Sally Sfeir Tait, CEO of RegulAItion, explains some of the challenges in automating compliance at financial services firms and outlines how her company aims to overcome the tension between reporting and keeping financial data private.
Financial firms have to show that they are compliant with regulation. They also need to collaborate on preventing financial crime. To achieve both of those things, they share sensitive information.
But collecting and analysing information safely and correctly is difficult and expensive. It is estimated that regulatory compliance costs UK banks up to £4.5bn a year.
Can technology make it possible to share the right information with the right people in a secure way, and without exposing sensitive data?
Sally Sfeir Tait, the Chief Executive Officer of RegulAItion, says its AIR Platform can provide secure, multiparty computation that is machine-executable, real-time, and does not share underlying data.
“I am absolutely paranoid about data,” says Tait. “That was one of the reasons why we developed this platform. “Data anonymisation doesn’t work.”
Why banks must work together on compliance problems
Tait says banks working together on compliance problems like know your customer (KYC) and combatting money laundering (AML) can be like people in a dark room examining an elephant.
One has the trunk, another the tail, the third a tusk.

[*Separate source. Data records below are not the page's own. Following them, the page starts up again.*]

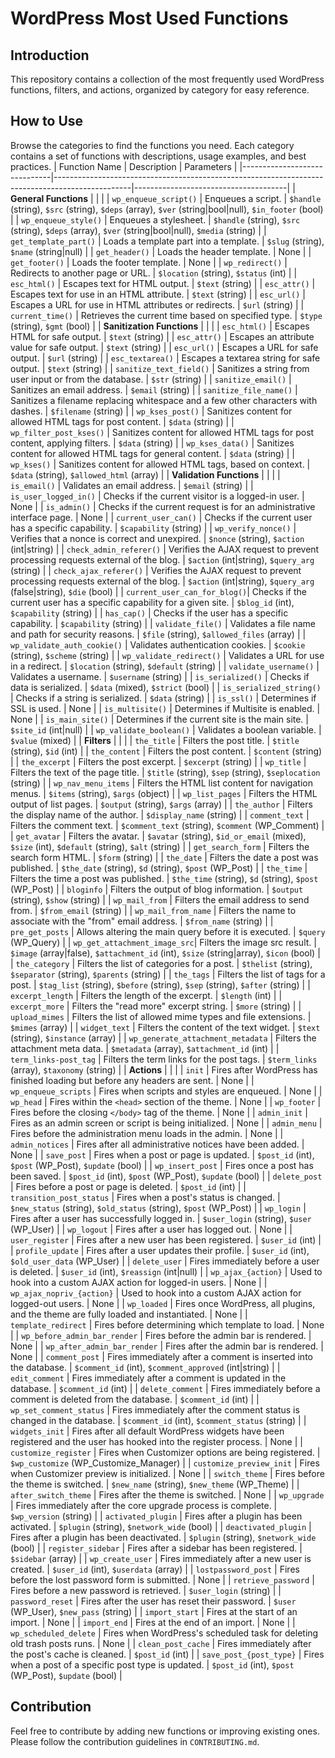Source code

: # WordPress Most Used Functions

## Introduction
This repository contains a collection of the most frequently used WordPress functions, filters, and actions, organized by category for easy reference.

## How to Use
Browse the categories to find the functions you need. Each category contains a set of functions with descriptions, usage examples, and best practices.
| Function Name                | Description                                                                                     | Parameters                           |
|------------------------------|-------------------------------------------------------------------------------------------------|--------------------------------------|
| **General Functions**        |                                                                                                 |                                      |
| `wp_enqueue_script()`        | Enqueues a script.                                                                              | `$handle` (string), `$src` (string), `$deps` (array), `$ver` (string|bool|null), `$in_footer` (bool) |
| `wp_enqueue_style()`         | Enqueues a stylesheet.                                                                          | `$handle` (string), `$src` (string), `$deps` (array), `$ver` (string|bool|null), `$media` (string) |
| `get_template_part()`        | Loads a template part into a template.                                                          | `$slug` (string), `$name` (string|null) |
| `get_header()`               | Loads the header template.                                                                      | None                                 |
| `get_footer()`               | Loads the footer template.                                                                      | None                                 |
| `wp_redirect()`              | Redirects to another page or URL.                                                               | `$location` (string), `$status` (int) |
| `esc_html()`                 | Escapes text for HTML output.                                                                   | `$text` (string)                     |
| `esc_attr()`                 | Escapes text for use in an HTML attribute.                                                      | `$text` (string)                     |
| `esc_url()`                  | Escapes a URL for use in HTML attributes or redirects.                                          | `$url` (string)                      |
| `current_time()`             | Retrieves the current time based on specified type.                                              | `$type` (string), `$gmt` (bool)      |
| **Sanitization Functions**   |                                                                                                 |                                      |
| `esc_html()`                 | Escapes HTML for safe output.                                                                    | `$text` (string)                     |
| `esc_attr()`                 | Escapes an attribute value for safe output.                                                      | `$text` (string)                     |
| `esc_url()`                  | Escapes a URL for safe output.                                                                   | `$url` (string)                      |
| `esc_textarea()`             | Escapes a textarea string for safe output.                                                       | `$text` (string)                     |
| `sanitize_text_field()`      | Sanitizes a string from user input or from the database.                                          | `$str` (string)                      |
| `sanitize_email()`           | Sanitizes an email address.                                                                      | `$email` (string)                    |
| `sanitize_file_name()`       | Sanitizes a filename replacing whitespace and a few other characters with dashes.                | `$filename` (string)                 |
| `wp_kses_post()`             | Sanitizes content for allowed HTML tags for post content.                                         | `$data` (string)                     |
| `wp_filter_post_kses()`      | Sanitizes content for allowed HTML tags for post content, applying filters.                       | `$data` (string)                     |
| `wp_kses_data()`             | Sanitizes content for allowed HTML tags for general content.                                       | `$data` (string)                     |
| `wp_kses()`                  | Sanitizes content for allowed HTML tags, based on context.                                        | `$data` (string), `$allowed_html` (array) |
| **Validation Functions**     |                                                                                                 |                                      |
| `is_email()`                 | Validates an email address.                                                                     | `$email` (string)                    |
| `is_user_logged_in()`        | Checks if the current visitor is a logged-in user.                                              | None                                 |
| `is_admin()`                 | Checks if the current request is for an administrative interface page.                          | None                                 |
| `current_user_can()`         | Checks if the current user has a specific capability.                                           | `$capability` (string)               |
| `wp_verify_nonce()`          | Verifies that a nonce is correct and unexpired.                                                 | `$nonce` (string), `$action` (int|string) |
| `check_admin_referer()`      | Verifies the AJAX request to prevent processing requests external of the blog.                  | `$action` (int|string), `$query_arg` (string) |
| `check_ajax_referer()`       | Verifies the AJAX request to prevent processing requests external of the blog.                  | `$action` (int|string), `$query_arg` (false|string), `$die` (bool) |
| `current_user_can_for_blog()`| Checks if the current user has a specific capability for a given site.                          | `$blog_id` (int), `$capability` (string) |
| `has_cap()`                  | Checks if the user has a specific capability.                                                   | `$capability` (string)               |
| `validate_file()`            | Validates a file name and path for security reasons.                                             | `$file` (string), `$allowed_files` (array) |
| `wp_validate_auth_cookie()`  | Validates authentication cookies.                                                               | `$cookie` (string), `$scheme` (string) |
| `wp_validate_redirect()`     | Validates a URL for use in a redirect.                                                          | `$location` (string), `$default` (string) |
| `validate_username()`        | Validates a username.                                                                           | `$username` (string)                 |
| `is_serialized()`            | Checks if data is serialized.                                                                   | `$data` (mixed), `$strict` (bool)    |
| `is_serialized_string()`     | Checks if a string is serialized.                                                               | `$data` (string)                     |
| `is_ssl()`                   | Determines if SSL is used.                                                                      | None                                 |
| `is_multisite()`             | Determines if Multisite is enabled.                                                             | None                                 |
| `is_main_site()`             | Determines if the current site is the main site.                                                | `$site_id` (int|null)                |
| `wp_validate_boolean()`      | Validates a boolean variable.                                                                   | `$value` (mixed)                     |
| **Filters**                  |                                                                                                 |                                      |
| `the_title`                  | Filters the post title.                                                                         | `$title` (string), `$id` (int)       |
| `the_content`                | Filters the post content.                                                                       | `$content` (string)                  |
| `the_excerpt`                | Filters the post excerpt.                                                                       | `$excerpt` (string)                  |
| `wp_title`                   | Filters the text of the page title.                                                             | `$title` (string), `$sep` (string), `$seplocation` (string) |
| `wp_nav_menu_items`          | Filters the HTML list content for navigation menus.                                              | `$items` (string), `$args` (object)  |
| `wp_list_pages`              | Filters the HTML output of list pages.                                                           | `$output` (string), `$args` (array)  |
| `the_author`                 | Filters the display name of the author.                                                         | `$display_name` (string)             |
| `comment_text`               | Filters the comment text.                                                                       | `$comment_text` (string), `$comment` (WP_Comment) |
| `get_avatar`                 | Filters the avatar.                                                                             | `$avatar` (string), `$id_or_email` (mixed), `$size` (int), `$default` (string), `$alt` (string) |
| `get_search_form`            | Filters the search form HTML.                                                                   | `$form` (string)                     |
| `the_date`                   | Filters the date a post was published.                                                          | `$the_date` (string), `$d` (string), `$post` (WP_Post) |
| `the_time`                   | Filters the time a post was published.                                                          | `$the_time` (string), `$d` (string), `$post` (WP_Post) |
| `bloginfo`                   | Filters the output of blog information.                                                         | `$output` (string), `$show` (string) |
| `wp_mail_from`               | Filters the email address to send from.                                                         | `$from_email` (string)               |
| `wp_mail_from_name`          | Filters the name to associate with the "from" email address.                                     | `$from_name` (string)                |
| `pre_get_posts`              | Allows altering the main query before it is executed.                                            | `$query` (WP_Query)                  |
| `wp_get_attachment_image_src`| Filters the image src result.                                                                   | `$image` (array|false), `$attachment_id` (int), `$size` (string|array), `$icon` (bool) |
| `the_category`               | Filters the list of categories for a post.                                                      | `$thelist` (string), `$separator` (string), `$parents` (string) |
| `the_tags`                   | Filters the list of tags for a post.                                                            | `$tag_list` (string), `$before` (string), `$sep` (string), `$after` (string) |
| `excerpt_length`             | Filters the length of the excerpt.                                                              | `$length` (int)                      |
| `excerpt_more`               | Filters the "read more" excerpt string.                                                         | `$more` (string)                     |
| `upload_mimes`               | Filters the list of allowed mime types and file extensions.                                      | `$mimes` (array)                     |
| `widget_text`                | Filters the content of the text widget.                                                         | `$text` (string), `$instance` (array) |
| `wp_generate_attachment_metadata` | Filters the attachment meta data.                                                            | `$metadata` (array), `$attachment_id` (int) |
| `term_links-post_tag`        | Filters the term links for the post tags.                                                       | `$term_links` (array), `$taxonomy` (string) |
| **Actions**                  |                                                                                                 |                                      |
| `init`                       | Fires after WordPress has finished loading but before any headers are sent.                      | None                                 |
| `wp_enqueue_scripts`         | Fires when scripts and styles are enqueued.                                                      | None                                 |
| `wp_head`                    | Fires within the `<head>` section of the theme.                                                  | None                                 |
| `wp_footer`                  | Fires before the closing `</body>` tag of the theme.                                             | None                                 |
| `admin_init`                 | Fires as an admin screen or script is being initialized.                                         | None                                 |
| `admin_menu`                 | Fires before the administration menu loads in the admin.                                          | None                                 |
| `admin_notices`              | Fires after all administrative notices have been added.                                          | None                                 |
| `save_post`                  | Fires when a post or page is updated.                                                           | `$post_id` (int), `$post` (WP_Post), `$update` (bool) |
| `wp_insert_post`             | Fires once a post has been saved.                                                               | `$post_id` (int), `$post` (WP_Post), `$update` (bool) |
| `delete_post`                | Fires before a post or page is deleted.                                                         | `$post_id` (int)                     |
| `transition_post_status`     | Fires when a post's status is changed.                                                          | `$new_status` (string), `$old_status` (string), `$post` (WP_Post) |
| `wp_login`                   | Fires after a user has successfully logged in.                                                   | `$user_login` (string), `$user` (WP_User) |
| `wp_logout`                  | Fires after a user has logged out.                                                               | None                                 |
| `user_register`              | Fires after a new user has been registered.                                                      | `$user_id` (int)                     |
| `profile_update`             | Fires after a user updates their profile.                                                        | `$user_id` (int), `$old_user_data` (WP_User) |
| `delete_user`                | Fires immediately before a user is deleted.                                                      | `$user_id` (int), `$reassign` (int|null) |
| `wp_ajax_{action}`           | Used to hook into a custom AJAX action for logged-in users.                                      | None                                 |
| `wp_ajax_nopriv_{action}`    | Used to hook into a custom AJAX action for logged-out users.                                     | None                                 |
| `wp_loaded`                  | Fires once WordPress, all plugins, and the theme are fully loaded and instantiated.               | None                                 |
| `template_redirect`          | Fires before determining which template to load.                                                 | None                                 |
| `wp_before_admin_bar_render` | Fires before the admin bar is rendered.                                                          | None                                 |
| `wp_after_admin_bar_render`  | Fires after the admin bar is rendered.                                                           | None                                 |
| `comment_post`               | Fires immediately after a comment is inserted into the database.                                 | `$comment_id` (int), `$comment_approved` (int|string) |
| `edit_comment`               | Fires immediately after a comment is updated in the database.                                    | `$comment_id` (int)                  |
| `delete_comment`             | Fires immediately before a comment is deleted from the database.                                 | `$comment_id` (int)                  |
| `wp_set_comment_status`      | Fires immediately after the comment status is changed in the database.                            | `$comment_id` (int), `$comment_status` (string) |
| `widgets_init`               | Fires after all default WordPress widgets have been registered and the user has hooked into the register process. | None                                 |
| `customize_register`         | Fires when Customizer options are being registered.                                               | `$wp_customize` (WP_Customize_Manager) |
| `customize_preview_init`     | Fires when Customizer preview is initialized.                                                     | None                                 |
| `switch_theme`               | Fires before the theme is switched.                                                              | `$new_name` (string), `$new_theme` (WP_Theme) |
| `after_switch_theme`         | Fires after the theme is switched.                                                               | None                                 |
| `wp_upgrade`                 | Fires immediately after the core upgrade process is complete.                                     | `$wp_version` (string)               |
| `activated_plugin`           | Fires after a plugin has been activated.                                                         | `$plugin` (string), `$network_wide` (bool) |
| `deactivated_plugin`         | Fires after a plugin has been deactivated.                                                       | `$plugin` (string), `$network_wide` (bool) |
| `register_sidebar`           | Fires after a sidebar has been registered.                                                       | `$sidebar` (array)                   |
| `wp_create_user`             | Fires immediately after a new user is created.                                                   | `$user_id` (int), `$userdata` (array) |
| `lostpassword_post`          | Fires before the lost password form is submitted.                                                 | None                                 |
| `retrieve_password`          | Fires before a new password is retrieved.                                                        | `$user_login` (string)               |
| `password_reset`             | Fires after the user has reset their password.                                                   | `$user` (WP_User), `$new_pass` (string) |
| `import_start`               | Fires at the start of an import.                                                                | None                                 |
| `import_end`                 | Fires at the end of an import.                                                                  | None                                 |
| `wp_scheduled_delete`        | Fires when WordPress's scheduled task for deleting old trash posts runs.                         | None                                 |
| `clean_post_cache`           | Fires immediately after the post's cache is cleaned.                                             | `$post_id` (int)                     |
| `save_post_{post_type}`      | Fires when a post of a specific post type is updated.                                            | `$post_id` (int), `$post` (WP_Post), `$update` (bool) |

## Contribution
Feel free to contribute by adding new functions or improving existing ones. Please follow the contribution guidelines in `CONTRIBUTING.md`.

Only by working together can they know what they are dealing with.
Tait says RegulAItion’s AIR platform can solve the elephant problem by “tracking patterns in data across banks without any bank having to share data”.
This is underpinned by artificial intelligence and machine learning. One of the most important ingredients in the magic sauce is homomorphic encryption.
Data security and data privacy
Homomorphic encryption is a new technology, described as the “holy grail” of encryption. It allows a third party to carry out complicated processing of data without being able to see it or the owner having to de-encrypt it.
RegulAItion also uses differential privacy. That is a way of ensuring that the output of statistical analysis doesn’t allow any insight into individual datasets – no matter unusual any one dataset might be.
The third strand is federated learning. Federated learning is a form of collaborative machine learning in which the data is not stored centrally, or shared.
The AIR platform uses blockchain to enable portability and traceability.
Tait says regulators and central banks are the most active on the platform because they need to share insight on systemic risk and on climate change.
She says global systemically important financial institutions are engaging with RegulAItion to try to solve financial crime and regulatory reporting challenges – including the need to provide different information to different regulators.
Working with data silos
Banks built up their data systems over decades. That means they often have data silos and batch processing. And they can struggle to bring together structured and unstructured data.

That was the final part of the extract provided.